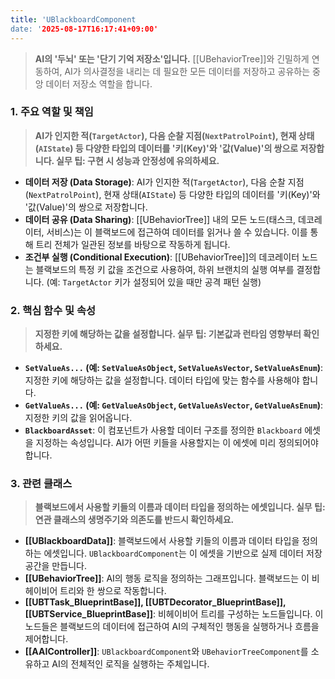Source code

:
 ```yaml
---
title: 'UBlackboardComponent
date: '2025-08-17T16:17:41+09:00'
---
```




> **AI의 '두뇌' 또는 '단기 기억 저장소'입니다.** [[UBehaviorTree]]와 긴밀하게 연동하여, AI가 의사결정을 내리는 데 필요한 모든 데이터를 저장하고 공유하는 중앙 데이터 저장소 역할을 합니다.

### **1. 주요 역할 및 책임**
> **AI가 인지한 적(`TargetActor`), 다음 순찰 지점(`NextPatrolPoint`), 현재 상태(`AIState`) 등 다양한 타입의 데이터를 '키(Key)'와 '값(Value)'의 쌍으로 저장합니다. 실무 팁: 구현 시 성능과 안정성에 유의하세요.**
* **데이터 저장 (Data Storage)**:
	AI가 인지한 적(`TargetActor`), 다음 순찰 지점(`NextPatrolPoint`), 현재 상태(`AIState`) 등 다양한 타입의 데이터를 '키(Key)'와 '값(Value)'의 쌍으로 저장합니다.
* **데이터 공유 (Data Sharing)**:
	[[UBehaviorTree]] 내의 모든 노드(태스크, 데코레이터, 서비스)는 이 블랙보드에 접근하여 데이터를 읽거나 쓸 수 있습니다. 이를 통해 트리 전체가 일관된 정보를 바탕으로 작동하게 됩니다.
* **조건부 실행 (Conditional Execution)**:
	[[UBehaviorTree]]의 데코레이터 노드는 블랙보드의 특정 키 값을 조건으로 사용하여, 하위 브랜치의 실행 여부를 결정합니다. (예: `TargetActor` 키가 설정되어 있을 때만 공격 패턴 실행)

### **2. 핵심 함수 및 속성**
> **지정한 키에 해당하는 값을 설정합니다. 실무 팁: 기본값과 런타임 영향부터 확인하세요.**
* **`SetValueAs...` (예:
	`SetValueAsObject`, `SetValueAsVector`, `SetValueAsEnum`)**:
	지정한 키에 해당하는 값을 설정합니다. 데이터 타입에 맞는 함수를 사용해야 합니다.
* **`GetValueAs...` (예:
	`GetValueAsObject`, `GetValueAsVector`, `GetValueAsEnum`)**:
	지정한 키의 값을 읽어옵니다.
* **`BlackboardAsset`**:
	이 컴포넌트가 사용할 데이터 구조를 정의한 `Blackboard` 에셋을 지정하는 속성입니다. AI가 어떤 키들을 사용할지는 이 에셋에 미리 정의되어야 합니다.

### **3. 관련 클래스**
> **블랙보드에서 사용할 키들의 이름과 데이터 타입을 정의하는 에셋입니다. 실무 팁: 연관 클래스의 생명주기와 의존도를 반드시 확인하세요.**
* **[[UBlackboardData]]**:
	블랙보드에서 사용할 키들의 이름과 데이터 타입을 정의하는 에셋입니다. `UBlackboardComponent`는 이 에셋을 기반으로 실제 데이터 저장 공간을 만듭니다.
* **[[UBehaviorTree]]**:
	AI의 행동 로직을 정의하는 그래프입니다. 블랙보드는 이 비헤이비어 트리와 한 쌍으로 작동합니다.
* **[[UBTTask_BlueprintBase]], [[UBTDecorator_BlueprintBase]], [[UBTService_BlueprintBase]]**:
	비헤이비어 트리를 구성하는 노드들입니다. 이 노드들은 블랙보드의 데이터에 접근하여 AI의 구체적인 행동을 실행하거나 흐름을 제어합니다.
* **[[AAIController]]**:
	`UBlackboardComponent`와 `UBehaviorTreeComponent`를 소유하고 AI의 전체적인 로직을 실행하는 주체입니다.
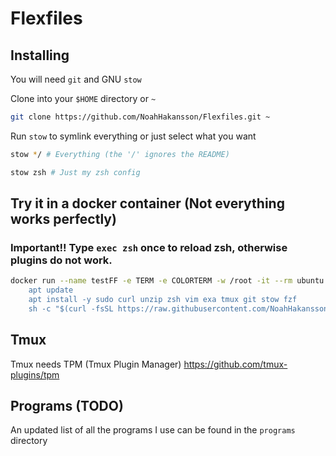 # Flexfiles

## Installing

You will need `git` and GNU `stow`

Clone into your `$HOME` directory or `~`

```bash
git clone https://github.com/NoahHakansson/Flexfiles.git ~
```

Run `stow` to symlink everything or just select what you want

```bash
stow */ # Everything (the '/' ignores the README)
```

```bash
stow zsh # Just my zsh config
```
## Try it in a docker container (Not everything works perfectly)
### Important!! Type `exec zsh` once to reload zsh, otherwise plugins do not work.

```bash
docker run --name testFF -e TERM -e COLORTERM -w /root -it --rm ubuntu sh -uec '
    apt update
    apt install -y sudo curl unzip zsh vim exa tmux git stow fzf
    sh -c "$(curl -fsSL https://raw.githubusercontent.com/NoahHakansson/Flexfiles/tryme/tryme.sh)"'
```

## Tmux
Tmux needs TPM (Tmux Plugin Manager) https://github.com/tmux-plugins/tpm

## Programs (TODO)

An updated list of all the programs I use can be found in the `programs` directory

*Activity*. In the entries above, one line contains "Clone into your" and another contains "## Try it in". Reproduce exactly those two lines and the lines between them, nothing else.

*Response below*.
Clone into your `$HOME` directory or `~`

```bash
git clone https://github.com/NoahHakansson/Flexfiles.git ~
```

Run `stow` to symlink everything or just select what you want

```bash
stow */ # Everything (the '/' ignores the README)
```

```bash
stow zsh # Just my zsh config
```
## Try it in a docker container (Not everything works perfectly)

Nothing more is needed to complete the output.